What the exercise asks.
From the entries below, print exactly the span beginning with the line holding "稀缺性，提供真实的，覆盖面全的面试集合，包含 200+ 面试题。" and ending with the line holding "Bonus Competenza: 0", endpoints included, and skip any pictures.

=======

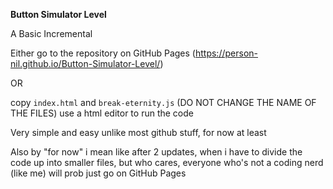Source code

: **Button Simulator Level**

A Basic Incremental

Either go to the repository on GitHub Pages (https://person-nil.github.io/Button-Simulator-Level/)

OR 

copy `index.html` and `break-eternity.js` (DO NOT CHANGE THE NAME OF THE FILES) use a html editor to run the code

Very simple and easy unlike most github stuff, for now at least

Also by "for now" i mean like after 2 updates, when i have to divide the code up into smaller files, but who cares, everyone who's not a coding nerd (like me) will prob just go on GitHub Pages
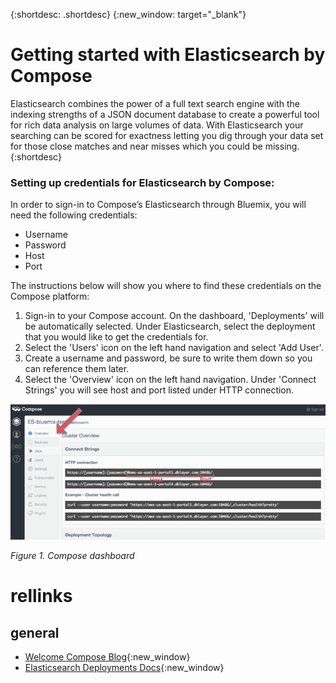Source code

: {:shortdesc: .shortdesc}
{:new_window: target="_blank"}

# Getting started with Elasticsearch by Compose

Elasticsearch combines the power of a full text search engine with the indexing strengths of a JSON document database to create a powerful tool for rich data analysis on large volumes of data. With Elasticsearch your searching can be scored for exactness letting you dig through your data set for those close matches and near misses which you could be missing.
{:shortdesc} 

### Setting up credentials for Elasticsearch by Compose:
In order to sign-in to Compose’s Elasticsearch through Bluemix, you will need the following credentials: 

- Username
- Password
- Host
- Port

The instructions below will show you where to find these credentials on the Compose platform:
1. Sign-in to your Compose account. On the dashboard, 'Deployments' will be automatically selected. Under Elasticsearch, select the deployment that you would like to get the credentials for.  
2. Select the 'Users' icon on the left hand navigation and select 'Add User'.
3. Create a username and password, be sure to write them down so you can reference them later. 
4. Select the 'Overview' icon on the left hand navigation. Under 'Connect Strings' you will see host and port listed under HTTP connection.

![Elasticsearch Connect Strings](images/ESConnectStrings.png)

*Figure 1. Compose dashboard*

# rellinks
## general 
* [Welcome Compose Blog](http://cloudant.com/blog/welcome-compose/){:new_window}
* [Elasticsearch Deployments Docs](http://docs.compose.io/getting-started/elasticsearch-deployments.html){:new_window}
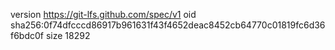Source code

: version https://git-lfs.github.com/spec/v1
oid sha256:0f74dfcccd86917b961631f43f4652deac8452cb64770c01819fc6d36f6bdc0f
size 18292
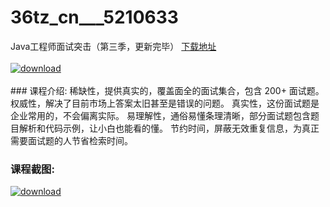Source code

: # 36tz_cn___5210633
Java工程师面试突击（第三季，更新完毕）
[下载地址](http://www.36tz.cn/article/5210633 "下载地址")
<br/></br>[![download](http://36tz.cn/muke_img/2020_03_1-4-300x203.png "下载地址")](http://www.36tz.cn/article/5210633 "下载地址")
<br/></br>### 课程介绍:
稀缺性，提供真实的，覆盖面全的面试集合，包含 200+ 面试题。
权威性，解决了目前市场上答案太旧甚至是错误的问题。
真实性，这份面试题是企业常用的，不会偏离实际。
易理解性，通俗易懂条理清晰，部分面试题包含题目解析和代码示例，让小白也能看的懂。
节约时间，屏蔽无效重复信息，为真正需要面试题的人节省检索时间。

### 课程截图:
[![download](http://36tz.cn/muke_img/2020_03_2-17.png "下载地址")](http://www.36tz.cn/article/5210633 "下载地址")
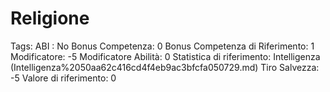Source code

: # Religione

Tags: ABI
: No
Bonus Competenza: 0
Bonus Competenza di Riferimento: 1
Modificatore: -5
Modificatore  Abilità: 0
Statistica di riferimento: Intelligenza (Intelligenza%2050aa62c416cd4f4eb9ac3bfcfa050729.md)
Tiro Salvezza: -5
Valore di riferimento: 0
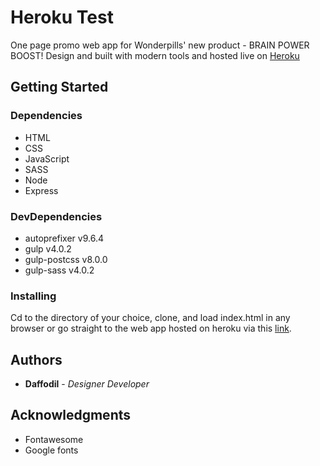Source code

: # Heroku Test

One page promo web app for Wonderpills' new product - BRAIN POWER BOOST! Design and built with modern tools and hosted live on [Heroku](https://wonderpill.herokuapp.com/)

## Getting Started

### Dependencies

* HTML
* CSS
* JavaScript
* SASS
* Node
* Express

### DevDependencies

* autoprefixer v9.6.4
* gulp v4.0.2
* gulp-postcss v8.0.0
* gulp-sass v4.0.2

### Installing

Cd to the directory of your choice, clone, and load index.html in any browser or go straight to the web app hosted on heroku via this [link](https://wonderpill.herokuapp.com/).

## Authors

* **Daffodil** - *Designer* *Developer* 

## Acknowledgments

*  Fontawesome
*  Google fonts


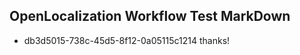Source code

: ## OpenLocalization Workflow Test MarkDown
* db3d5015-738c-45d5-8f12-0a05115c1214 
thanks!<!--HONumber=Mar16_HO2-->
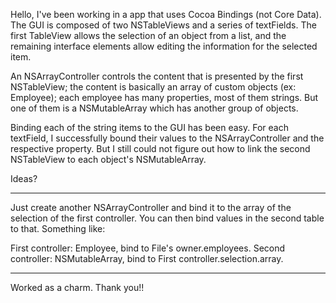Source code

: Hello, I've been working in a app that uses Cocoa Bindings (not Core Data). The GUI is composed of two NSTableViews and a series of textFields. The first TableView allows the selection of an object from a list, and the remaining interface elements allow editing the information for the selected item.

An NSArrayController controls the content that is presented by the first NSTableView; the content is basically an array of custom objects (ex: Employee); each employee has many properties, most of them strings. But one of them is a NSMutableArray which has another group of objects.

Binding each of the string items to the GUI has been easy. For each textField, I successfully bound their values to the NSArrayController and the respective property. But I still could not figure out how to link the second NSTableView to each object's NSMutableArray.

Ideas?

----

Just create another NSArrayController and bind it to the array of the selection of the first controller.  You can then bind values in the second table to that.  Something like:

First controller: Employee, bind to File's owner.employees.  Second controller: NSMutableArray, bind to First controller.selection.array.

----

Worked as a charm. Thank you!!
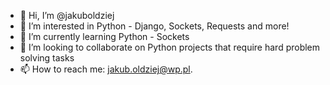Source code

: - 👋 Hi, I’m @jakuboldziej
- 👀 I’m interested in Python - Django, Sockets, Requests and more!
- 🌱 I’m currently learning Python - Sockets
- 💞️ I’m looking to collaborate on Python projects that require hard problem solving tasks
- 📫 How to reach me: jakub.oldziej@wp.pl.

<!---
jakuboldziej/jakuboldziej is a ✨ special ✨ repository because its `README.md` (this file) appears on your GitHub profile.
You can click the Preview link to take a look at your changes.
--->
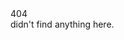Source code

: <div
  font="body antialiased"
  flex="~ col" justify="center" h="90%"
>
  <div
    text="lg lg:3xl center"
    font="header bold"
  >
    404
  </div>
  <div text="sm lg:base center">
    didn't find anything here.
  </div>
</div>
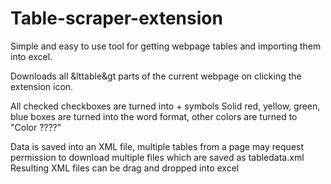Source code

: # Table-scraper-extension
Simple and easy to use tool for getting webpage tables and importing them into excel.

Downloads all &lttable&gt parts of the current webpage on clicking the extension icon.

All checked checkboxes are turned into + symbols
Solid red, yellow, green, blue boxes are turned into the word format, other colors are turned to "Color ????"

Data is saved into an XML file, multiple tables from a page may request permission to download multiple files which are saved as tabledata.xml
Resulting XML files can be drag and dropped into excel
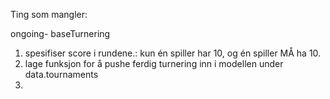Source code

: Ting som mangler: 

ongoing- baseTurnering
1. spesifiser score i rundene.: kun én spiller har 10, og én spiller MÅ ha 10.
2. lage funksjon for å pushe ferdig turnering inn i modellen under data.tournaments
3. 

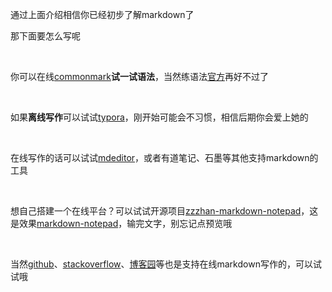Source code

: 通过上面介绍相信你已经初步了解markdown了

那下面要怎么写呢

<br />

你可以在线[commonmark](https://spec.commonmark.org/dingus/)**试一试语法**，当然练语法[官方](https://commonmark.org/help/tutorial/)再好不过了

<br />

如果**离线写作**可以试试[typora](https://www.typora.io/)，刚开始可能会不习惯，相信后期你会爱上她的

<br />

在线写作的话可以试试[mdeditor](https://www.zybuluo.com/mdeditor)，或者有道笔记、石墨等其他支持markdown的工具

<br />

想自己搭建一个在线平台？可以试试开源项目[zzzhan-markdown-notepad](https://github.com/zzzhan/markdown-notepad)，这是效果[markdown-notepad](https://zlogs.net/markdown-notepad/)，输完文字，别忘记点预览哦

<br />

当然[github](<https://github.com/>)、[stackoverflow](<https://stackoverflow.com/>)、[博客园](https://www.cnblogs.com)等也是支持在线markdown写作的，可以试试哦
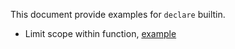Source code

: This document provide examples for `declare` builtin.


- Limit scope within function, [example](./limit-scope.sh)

=======

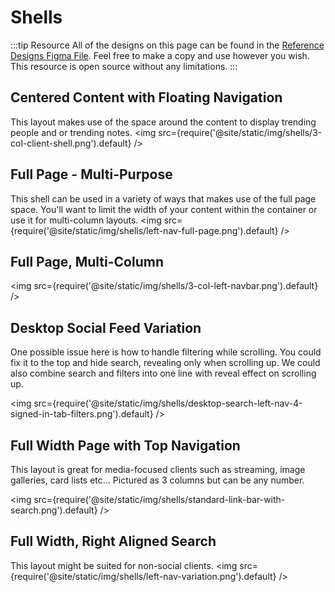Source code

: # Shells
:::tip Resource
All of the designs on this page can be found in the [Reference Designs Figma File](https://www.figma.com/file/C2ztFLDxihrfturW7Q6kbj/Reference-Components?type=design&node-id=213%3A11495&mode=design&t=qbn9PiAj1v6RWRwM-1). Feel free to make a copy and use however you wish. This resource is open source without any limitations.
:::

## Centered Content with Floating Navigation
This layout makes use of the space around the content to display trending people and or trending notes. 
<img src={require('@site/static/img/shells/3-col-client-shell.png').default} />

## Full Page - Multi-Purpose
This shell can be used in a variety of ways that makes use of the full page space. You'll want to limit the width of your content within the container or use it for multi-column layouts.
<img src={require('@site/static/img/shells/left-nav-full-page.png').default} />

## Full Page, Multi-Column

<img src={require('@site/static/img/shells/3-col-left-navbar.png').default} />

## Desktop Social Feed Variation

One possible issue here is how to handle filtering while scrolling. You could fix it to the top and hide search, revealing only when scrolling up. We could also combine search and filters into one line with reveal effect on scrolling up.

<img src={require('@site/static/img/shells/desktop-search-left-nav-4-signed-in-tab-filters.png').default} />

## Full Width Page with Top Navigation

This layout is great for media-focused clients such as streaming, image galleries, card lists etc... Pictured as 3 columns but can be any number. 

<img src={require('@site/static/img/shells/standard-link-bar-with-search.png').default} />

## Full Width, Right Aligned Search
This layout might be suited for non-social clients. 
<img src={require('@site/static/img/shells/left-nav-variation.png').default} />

=======

Task result.
稀缺性，提供真实的，覆盖面全的面试集合，包含 200+ 面试题。
权威性，解决了目前市场上答案太旧甚至是错误的问题。
真实性，这份面试题是企业常用的，不会偏离实际。
易理解性，通俗易懂条理清晰，部分面试题包含题目解析和代码示例，让小白也能看的懂。
节约时间，屏蔽无效重复信息，为真正需要面试题的人节省检索时间。

### 课程截图:
[![download](http://36tz.cn/muke_img/2020_03_2-17.png "下载地址")](http://www.36tz.cn/article/5210633 "下载地址")
Source code

: # Religione

Tags: ABI
: No
Bonus Competenza: 0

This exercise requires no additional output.